I Rule Rome with a God-Tier AI

Chapter 131: The Unholy Commission



Rain fell in a cold, persistent drizzle, turning the mountainous borderlands of Noricum into a morass of mud and misery. The camp of the Joint Peacekeeping Commission was a study in contrasts, bisected by a fast-moving creek swollen with brown, churning water. On the southern bank, the tents of the First Urban Cohort stood in perfect, geometric rows. They were regulation military issue, their white canvas scrubbed clean, the legionary standards polished and gleaming despite the downpour. On the northern bank, a wild, chaotic collection of shelters huddled amongst the pines. The men of the Fifth Devota Cohort had built their camp from whatever the land offered: rough-hewn timbers, hides stripped from game, and tarps patched together with pitch. A palpable line of hostility seemed to follow the creek, a silent declaration that the two Roman units were allies in name only.

Inside the command tent—a neutral space set precisely in the middle of a rickety wooden bridge connecting the two camps—Senator Servius Rufus sighed and rubbed his temples. The damp cold had settled deep in his old bones, and the endless bickering of the two cohort commanders was a far more grating torment than the weather.

Decimus Varro, the Tribune of the Urban Cohort, stood with a posture of supreme offense. He was a young patrician, handsome and impeccably groomed, and even in this wilderness, he smelled faintly of the expensive citrus oil he used in his hair. "Senator," he said, his voice a model of formal complaint. "I must again register my protest. The Devota's butchering practices are... unhygienic. They leave animal entrails by the riverbank upstream from our water collection point. Furthermore, their nightly observances are deeply unsettling to my men. The chanting, the self-flagellation... it is not the behavior of a Roman legion. It is the grim ritual of some back-woods barbarian cult."

Across the table, Volusus, the senior Centurion of the Devota, snorted in contempt. He was a mountain of a man, his face a roadmap of old scars, the most prominent of which was the jagged, lightning-bolt mark of the plague that had nearly killed his legion. He clutched a small, crudely carved wooden scarab in one massive fist, rubbing its smooth surface with his thumb. "My men are hardened by the gods' true test," he growled, his voice a low rumble like grinding stones. "They do not fear the sight of blood, nor the honest work of preparing their own food. Perhaps your perfumed peacocks, who have never slept on cold ground, find the realities of the frontier too much for their delicate sensibilities."

"Peacocks?" Decimus sputtered, his hand instinctively going to the hilt of his gilded gladius.

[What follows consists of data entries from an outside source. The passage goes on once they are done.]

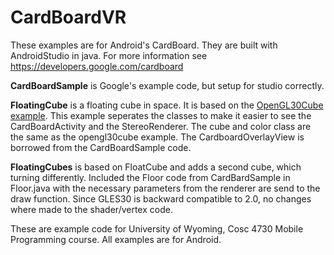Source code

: # CardBoardVR
These examples are for Android's CardBoard.  They are built with AndroidStudio in java. For more information see https://developers.google.com/cardboard<BR>

<b>CardBoardSample</b> is Google's example code, but setup for studio correctly.<BR>

<b>FloatingCube</b> is a floating cube in space.  It is based on the <a href="https://github.com/JimSeker/opengl/tree/master/OpenGL30Cube">OpenGL30Cube example</a>.  This example seperates the classes to make it easier to see the CardBoardActivity and the StereoRenderer.  The cube and color class are the same as the opengl30cube example.  The CardboardOverlayView is borrowed from the CardBoardSample code.<BR>

<b>FloatingCubes</b> is based on FloatCube and adds a second cube, which turning differently.  Included the Floor code from CardBardSample in Floor.java with the necessary parameters from the renderer are send to the draw function.  Since GLES30 is backward compatible to 2.0, no changes where made to the shader/vertex code.

These are example code for University of Wyoming, Cosc 4730 Mobile Programming course.  All examples are for Android.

"Enough!" Rufus snapped, his voice cracking like a whip. He slammed a heavy leather-bound copy of Roman Military Law onto the table. "You are officers of the Empire, not squabbling children in a schoolyard! Tribune Varro, you will move your water collection point downstream. Centurion Volusus, you will instruct your men to conduct their... observances with more discretion. Now, we have a mission to complete. The disputed mine is another half-day's march. We will proceed at first light."

The march was a tense, silent affair. The Urban cohort moved with parade-ground precision, their disciplined ranks a stark contrast to the Devota, who loped through the forest with the easy, ground-eating gait of seasoned hunters, their eyes constantly scanning the trees. Rufus, riding his mule between the two formations, felt less like a proconsul and more like a zookeeper trying to manage two entirely different species of predator.

As they drew closer to the mine's location, an unnatural silence fell over the forest. The birdsong ceased. The air grew still and heavy. It was Volusus who sensed it first, holding up a fist to halt his men.

"Something is wrong," the centurion rasped, sniffing the air like a wolf. "The smell... old blood."

They advanced with caution, shields up, emerging into a large clearing carved from the forest. In the center stood the ramshackle camp of the provincial militias, and beyond it, the dark maw of the iron mine. They had expected to find two hostile but living forces, perhaps shouting insults at each other from behind makeshift barricades.